Friday, September 23, 2011

Ain Karem: Celebrating the God of the Uncounted Ones

Periodically I like to draw attention to musicians I think you would like to get to know -- or at least explain why I like them. A friend of mine from church recently introduced me to this Catholic music group from Spain and their lovely -- and social justice oriented -- songs. I want to share this discovery with readers of this blog.

Unfortunately, it is extremely difficult to get Ain Karem's albums (and almost impossible outside of Spain) but I'm hoping that by giving them more publicity and increasing the demand for their work from other countries, that this will change. If you're in Spain, you can get a couple of their albums from the Paulists and I have created links on the CDs below that can be purchased from the Paulists' online store. You can also find a lot of Ain Karem's music videos on their official YouTube channel.

Ain Karem started in 2000 as a project within the Pastoral Vedruna, a program of the Carmelite Sisters of Charity-Vedruna. Their mission is to proclaim the Gospel, the Good News, to all, but especially to young people, using the language of music and other forms of artistic expression.

The group initially included just Vedruna nuns but has evolved and now has nine members: six Vedruna Carmelite nuns, two young lay women -- from Victoria and Leon, and a Salesian priest. Their name, Ain Karem, refers to the place where the Virgin Mary's visitation with her cousin Elizabeth occured, according to Catholic tradition. "We chose this name because the reason we compose and sing is similar, in a way, to what Mary and Elizabeth must have felt" at that holy moment that led to Mary's Magnificat. "How can we not lift our voices and sing songs of praise to this God who became flesh, who 'dwells in us' and saves us? This God who showed His great love for us by becoming a little one among the little ones?"

The group has been invited to perform at many youth prayer encounters in parishes, high schools, and gatherings. Their song "¡Llueve Tú!" (lyrics/audio) was included in the recent CD compilation issued for World Youth Day 2011 in Madrid, Spain. Ain Karem have recorded five albums:



Their music is gorgeously lyrical and the words, often drawn from sacred scripture, reflect their commitment to justice, as can be seen from the video and lyrics of "Los 'Incontables'" which we offer below as a sample. Those of you who are into women's spirituality will also want to check out "Ruah" (lyrics/audio) and "María Magdalena" (lyrics/audio) which sets to music Mary Magdalene's discovery of the empty tomb in John 20. You can also hear more of their songs on the little radio widget on their Web site.

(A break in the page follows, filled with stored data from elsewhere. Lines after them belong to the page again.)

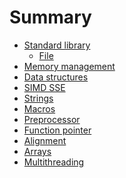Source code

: # Summary

- [Standard library]()
  - [File]()
- [Memory management](./memory-management.md)
- [Data structures](./data-structures.md)
- [SIMD SSE](./simd-sse.md)
- [Strings](./strings.md)
- [Macros](./macros.md)
- [Preprocessor]()
- [Function pointer](./function-pointer.md)
- [Alignment](./alignment.md)
- [Arrays](./arrays.md)
- [Multithreading](./multithreading.md)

It is my firm hope that someone who knows more than I do about online music marketing and retailing at the international level will sit down with these sisters (and brother) and help them get the attention that their music deserves.

Los "Incontables" - from Ain Karem's A todos los pueblos CD (2010)




“Sin contar mujeres y niños”
(Mt 14:21; 15:38)


No cuentan las mujeres ni los niños,
no cuentan quienes vagan marginados,
no cuenta quien es pobre o está enfermo,
no cuenta quien está crucificado.
No cuentan quienes no tienen trabajo,
ni tampoco quien sufre una adicción
o quien habla otro idioma en tierra extraña,
no cuenta quien es de otro color.

MAS… PARA TI
SON QUIENES CUENTAN,
SON QUIENES CANTAN LA GLORIA DE DIOS,
SON TU ROSTRO, SEÑOR CRUCIFICADO,
SON TU ROSTRO, SEÑOR RESUCITADO (2)
ERES TÚ.

Ni los niños soldados tienen nombre,
ni las niñas que están esclavizadas
no existen quienes hoy mueren de hambre,
y se ignora a quienes sufren soledad.
No contaron las mujeres ni los niños
y hoy siguen sin contar los más pequeños.
Que haga mío el dolor de mis hermanos
y comparta, en justicia, el pan con ellos.

English translation by Rebel Girl:

The women and the children are not counted,
Those who wander on the margins do not count,
The poor and the sick count for nothing,
Nor do the crucified ones count.
The unemployed are among the uncounted,
and those who suffer from addictions too,
and those who speak a different tongue in a strange land,
Those whose skin is of a different hue.

BUT..FOR YOU,
THEY ARE THE ONES WHO COUNT,
THE ONES WHO SING THE GLORY OF GOD.
THEY'RE YOUR FACE, CRUCIFIED LORD,
THEY'RE YOUR FACE, O RISEN ONE,
THEY ARE YOU.

The child soldiers have no name,
Neither do the girls who are enslaved.
Those who are dying of hunger don't exist,
and the lonely ones are ignored.
They didn't count the women and the children
And the least of these still don't count today.
May I make my brothers' pain my own,
and share the bread of justice with them.